* WORK TO BE COMPLETED *
Copy the data that follows, character for character, minus the pictures.

Source texts of formatted documents
_ _ _ _ _

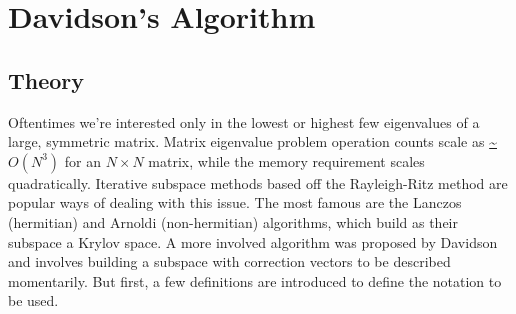 \documentclass{revtex4}
\begin{document}
\section{Davidson's Algorithm}
\subsection{Theory}
Oftentimes we're interested only in the lowest or highest few eigenvalues of a large, symmetric matrix. Matrix eigenvalue problem operation counts scale as \url{~}$O(N^3)$ for an $N \times N$ matrix, while the memory requirement scales quadratically. Iterative subspace methods based off the Rayleigh-Ritz method are popular ways of dealing with this issue. The most famous are the Lanczos (hermitian) and Arnoldi (non-hermitian) algorithms, which build as their subspace a Krylov space. A more involved algorithm was proposed by Davidson\cite{Davidson1975} and involves building a subspace with correction vectors to be described momentarily. But first, a few definitions are introduced to define the notation to be used.
\end{document}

_ _ _ _ _

* ANSWER SECTION *
 \documentclass{revtex4}
\begin{document}
\section{Davidson's Algorithm}
\subsection{Theory}
Oftentimes we're interested only in the lowest or highest few eigenvalues of a large, symmetric matrix. Matrix eigenvalue problem operation counts scale as \url{~}$O(N^3)$ for an $N \times N$ matrix, while the memory requirement scales quadratically. Iterative subspace methods based off the Rayleigh-Ritz method are popular ways of dealing with this issue. The most famous are the Lanczos (hermitian) and Arnoldi (non-hermitian) algorithms, which build as their subspace a Krylov space. A more involved algorithm was proposed by Davidson\cite{Davidson1975} and involves building a subspace with correction vectors to be described momentarily. But first, a few definitions are introduced to define the notation to be used.
\end{document}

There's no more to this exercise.